And then there was Noga, the prettiest and most exciting girl in the village. She had smooth tanned skin, honey-colored hair and green eyes. Whenever there was dancing in the cultural center, Noga would pull off her sandals and dance in her bare feet. Her blue skirt flew up to her waist and her lovely calves and thighs were exposed, and her underpants as well, but she didn’t care, and everyone loved her. I loved her too. One day I almost decided to go and tell her I loved her, although that would have caused a real ruckus in the village, the mute boy talking, and then I would not have been able to remain silent to the very end and I would have been forced to talk to people. I loved Noga that much. But just as I was about to go over and tell her, one of the big boys, Avinoam, caught hold of her and twisted her arm, and Noga bent over backwards, and I saw her eyes, looking at him, laughing and teasing and inviting, and I no longer wanted to tell her anything, and I was glad I had not gone over to her and opened my mouth to speak. When Noga was fifteen or sixteen, she fell in love with the dance teacher, who was brought in from the city to rehearse us for our graduation ceremony. He was a young man, slim and dark. He had a sunken chest, and bloodshot eyes and a wrinkled forehead. When the ceremony was over, the teacher went back to the city, and soon afterwards Noga disappeared from the village. But I never forgot her.

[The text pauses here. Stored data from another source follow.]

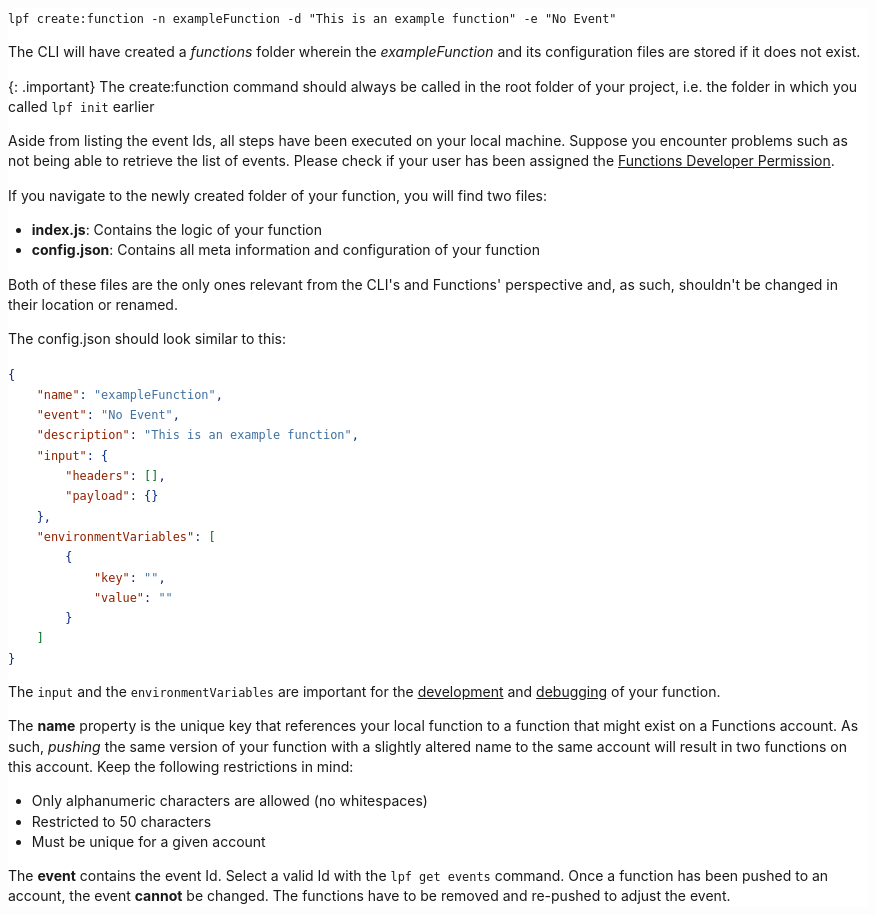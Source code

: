 `lpf create:function -n exampleFunction -d "This is an example function" -e "No Event"`

The CLI will have created a *functions* folder wherein the *exampleFunction* and its configuration files are stored if it does not exist.

{: .important}
The create:function command should always be called in the root folder of your project, i.e. the folder in which you called `lpf init` earlier

Aside from listing the event Ids, all steps have been executed on your local machine. Suppose you encounter problems such as not being able to retrieve the list of events. Please check if your user has been assigned the [Functions Developer Permission](liveperson-functions-permission-system.html).

If you navigate to the newly created folder of your function, you will find two files:
* **index.js**: Contains the logic of your function
* **config.json**: Contains all meta information and configuration of your function

Both of these files are the only ones relevant from the CLI's and Functions' perspective and, as such, shouldn't be changed in their location or renamed.

The config.json should look similar to this:

```json
{
    "name": "exampleFunction",
    "event": "No Event",
    "description": "This is an example function",
    "input": {
        "headers": [],
        "payload": {}
    },
    "environmentVariables": [
        {
            "key": "",
            "value": ""
        }
    ]
}
```

The `input` and the `environmentVariables` are important for the [development](liveperson-functions-getting-started-development-deep-dive-cli.html#development) and [debugging](liveperson-functions-getting-started-development-deep-dive-cli.html#debugging) of your function.

The **name** property is the unique key that references your local function to a function that might exist on a Functions account. As such, *pushing* the same version of your function with a slightly altered name to the same account will result in two functions on this account. Keep the following restrictions in mind:
* Only alphanumeric characters are allowed (no whitespaces)
* Restricted to 50 characters
* Must be unique for a given account

The **event** contains the event Id. Select a valid Id with the `lpf get events` command. Once a function has been pushed to an account, the event **cannot** be changed. The functions have to be removed and re-pushed to adjust the event.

At night I saw her in my mind’s eye, but I didn’t know how to find her.
 
One day some army units and groups of civilians marched along the highway skirting the village. Many of the villagers went out to watch the marchers. The soldiers marched en masse, with long, slow steps, singing to the rhythm of their march. They resembled the ships which glide across the sea edging our village as they sail out of the bay into the open sea. Stately and slow, they are borne on the waves, rocking from side to side and ploughing a path for themselves, and there is no power on earth that can stop them. The platoons of soldiers looked just like that. I felt as if some giant force was gripping me and drawing me in their wake. I started to follow them at the same pace, and I had the wonderful feeling that I could walk in that fashion to the ends of the earth. Each night the marchers slept in tent encampments in the heart of fields and forests, and early each morning they awoke and set out on their way again. After several days marching we reached a large town, surrounded by hills and forests. I was thirsty and I went into the courtyard of a large stone house to drink water from a dripping faucet beside an olive tree. As I turned on the faucet and bent down to drink, a woman came out of the house carrying a large bowl filled with laundry. Two barefoot little children came running out behind her, wailing in discordant voices. The woman was wearing a faded, frayed, light-blue flowered dress, which was damp from the laundry. Her feet were shoved carelessly into shabby house shoes, and the skin on her ankles was thick and cracked. She stood hanging out the laundry on a line stretched between two trees. And it was Noga. Her breasts were sagging, her belly had swollen. Her back was slightly bent as if she had started growing a hump. Her hair had faded and turned gray, and her eyes were dull. I almost called her name, the second time in my life that I almost opened my mouth because of Noga. I almost said to her, What happened to you, Noga, to make you so old, so lifeless? But at the last moment I checked myself, turned and left the courtyard in silence.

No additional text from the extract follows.